# Brisket of the BGE



## WhyMe (Apr 21, 2013)

It's been a while since I've done a brisket on the BGE. It turned out great. Brisket was small 5.56 lbs so the cook only took a few hours.
Whyme


----------



## WhyMe (Apr 21, 2013)

After the cut, it got better.
Whyme


----------



## zodiac470 (Oct 2, 2007)

Nice!


----------



## Specktackler357 (Jun 28, 2016)

Looks hood


----------



## Try'n Hard (Oct 23, 2008)

Specktackler357 said:


> Looks hood




Yessir! That's hood good!


----------



## Splittine (Nov 24, 2007)

Pretty work.

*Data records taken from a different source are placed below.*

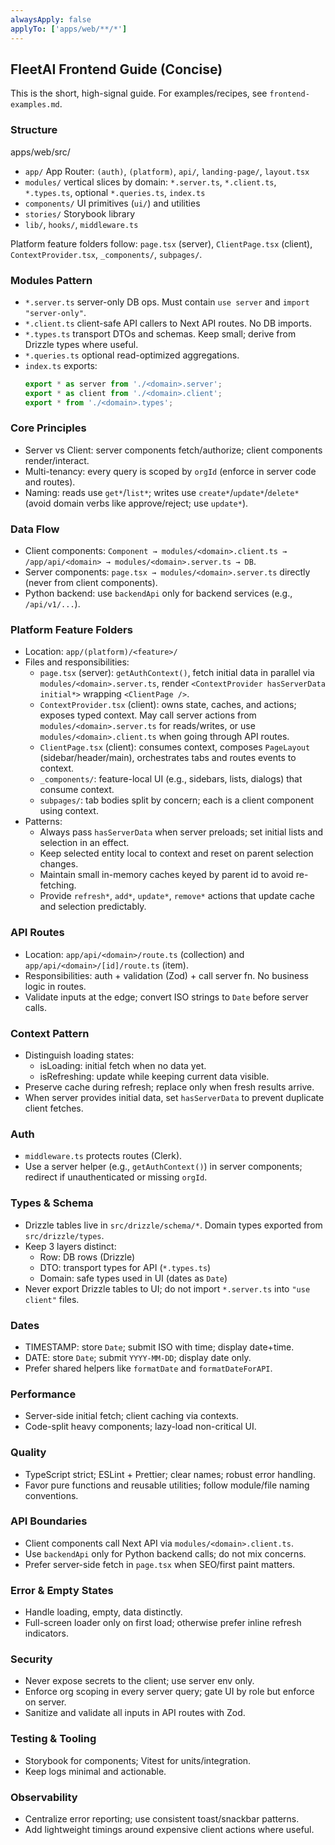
 ```yaml
---
alwaysApply: false
applyTo: ['apps/web/**/*']
---
```


## FleetAI Frontend Guide (Concise)

This is the short, high-signal guide. For examples/recipes, see `frontend-examples.md`.

### Structure

apps/web/src/

- `app/` App Router: `(auth)`, `(platform)`, `api/`, `landing-page/`, `layout.tsx`
- `modules/` vertical slices by domain: `*.server.ts`, `*.client.ts`, `*.types.ts`, optional `*.queries.ts`, `index.ts`
- `components/` UI primitives (`ui/`) and utilities
- `stories/` Storybook library
- `lib/`, `hooks/`, `middleware.ts`

Platform feature folders follow: `page.tsx` (server), `ClientPage.tsx` (client), `ContextProvider.tsx`, `_components/`, `subpages/`.

### Modules Pattern

- `*.server.ts` server-only DB ops. Must contain `use server` and `import "server-only"`.
- `*.client.ts` client-safe API callers to Next API routes. No DB imports.
- `*.types.ts` transport DTOs and schemas. Keep small; derive from Drizzle types where useful.
- `*.queries.ts` optional read-optimized aggregations.
- `index.ts` exports:
  ```ts
  export * as server from './<domain>.server';
  export * as client from './<domain>.client';
  export * from './<domain>.types';
  ```

### Core Principles

- Server vs Client: server components fetch/authorize; client components render/interact.
- Multi-tenancy: every query is scoped by `orgId` (enforce in server code and routes).
- Naming: reads use `get*`/`list*`; writes use `create*`/`update*`/`delete*` (avoid domain verbs like approve/reject; use `update*`).

### Data Flow

- Client components: `Component → modules/<domain>.client.ts → /app/api/<domain> → modules/<domain>.server.ts → DB`.
- Server components: `page.tsx → modules/<domain>.server.ts` directly (never from client components).
- Python backend: use `backendApi` only for backend services (e.g., `/api/v1/...`).

### Platform Feature Folders

- Location: `app/(platform)/<feature>/`
- Files and responsibilities:
  - `page.tsx` (server): `getAuthContext()`, fetch initial data in parallel via `modules/<domain>.server.ts`, render `<ContextProvider hasServerData initial*>` wrapping `<ClientPage />`.
  - `ContextProvider.tsx` (client): owns state, caches, and actions; exposes typed context. May call server actions from `modules/<domain>.server.ts` for reads/writes, or use `modules/<domain>.client.ts` when going through API routes.
  - `ClientPage.tsx` (client): consumes context, composes `PageLayout` (sidebar/header/main), orchestrates tabs and routes events to context.
  - `_components/`: feature-local UI (e.g., sidebars, lists, dialogs) that consume context.
  - `subpages/`: tab bodies split by concern; each is a client component using context.
- Patterns:
  - Always pass `hasServerData` when server preloads; set initial lists and selection in an effect.
  - Keep selected entity local to context and reset on parent selection changes.
  - Maintain small in-memory caches keyed by parent id to avoid re-fetching.
  - Provide `refresh*`, `add*`, `update*`, `remove*` actions that update cache and selection predictably.

### API Routes

- Location: `app/api/<domain>/route.ts` (collection) and `app/api/<domain>/[id]/route.ts` (item).
- Responsibilities: auth + validation (Zod) + call server fn. No business logic in routes.
- Validate inputs at the edge; convert ISO strings to `Date` before server calls.

### Context Pattern

- Distinguish loading states:
  - isLoading: initial fetch when no data yet.
  - isRefreshing: update while keeping current data visible.
- Preserve cache during refresh; replace only when fresh results arrive.
- When server provides initial data, set `hasServerData` to prevent duplicate client fetches.

### Auth

- `middleware.ts` protects routes (Clerk).
- Use a server helper (e.g., `getAuthContext()`) in server components; redirect if unauthenticated or missing `orgId`.

### Types & Schema

- Drizzle tables live in `src/drizzle/schema/*`. Domain types exported from `src/drizzle/types`.
- Keep 3 layers distinct:
  - Row: DB rows (Drizzle)
  - DTO: transport types for API (`*.types.ts`)
  - Domain: safe types used in UI (dates as `Date`)
- Never export Drizzle tables to UI; do not import `*.server.ts` into `"use client"` files.

### Dates

- TIMESTAMP: store `Date`; submit ISO with time; display date+time.
- DATE: store `Date`; submit `YYYY-MM-DD`; display date only.
- Prefer shared helpers like `formatDate` and `formatDateForAPI`.

### Performance

- Server-side initial fetch; client caching via contexts.
- Code-split heavy components; lazy-load non-critical UI.

### Quality

- TypeScript strict; ESLint + Prettier; clear names; robust error handling.
- Favor pure functions and reusable utilities; follow module/file naming conventions.

### API Boundaries

- Client components call Next API via `modules/<domain>.client.ts`.
- Use `backendApi` only for Python backend calls; do not mix concerns.
- Prefer server-side fetch in `page.tsx` when SEO/first paint matters.

### Error & Empty States

- Handle loading, empty, data distinctly.
- Full-screen loader only on first load; otherwise prefer inline refresh indicators.

### Security

- Never expose secrets to the client; use server env only.
- Enforce org scoping in every server query; gate UI by role but enforce on server.
- Sanitize and validate all inputs in API routes with Zod.

### Testing & Tooling

- Storybook for components; Vitest for units/integration.
- Keep logs minimal and actionable.

### Observability

- Centralize error reporting; use consistent toast/snackbar patterns.
- Add lightweight timings around expensive client actions where useful.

Impressed with the smoke on it in that short of a time.


----------



## Jason (Oct 2, 2007)

A few hours??? Brisket NEVER takes a few hours! Looks good though!


----------



## GROUPERKING (Sep 28, 2011)

I bet that made some fine sandwiches!


----------



## WhyMe (Apr 21, 2013)

I cooked it at 275, and pulled it off when it hit 203 on the inside.
I did baby back ribs the other day and that was a 5 hour cook, and no joke the meat was falling off the ribs. When I cook them next time I will show you how. So easy and family told me the best ribs every. The ribs took longer then the brisket.
Whyme

When the brisket hit inside temp of 185 wrap it in foil.


----------



## Try'n Hard (Oct 23, 2008)

2-2-1 rib recipe is one of the best cooks on a BGE - plus it's easy for me to remember. That brisket looks good too!


----------



## zodiac470 (Oct 2, 2007)

Whenever I cook brisket I go by feel. Once a probe in the flat feels slight resistance I pull it, wrap it and let it rest.


----------



## WhyMe (Apr 21, 2013)

With the 2-2-1 you can't go wrong.
Whyme


----------



## halo1 (Oct 4, 2007)

Cough 3-2-1 aprox cough . 221 is sicf deer hunting rifle last year ! Lol


----------



## Paymaster (Jan 9, 2012)

Fine lookin brisket! Congrats!:thumbup:


----------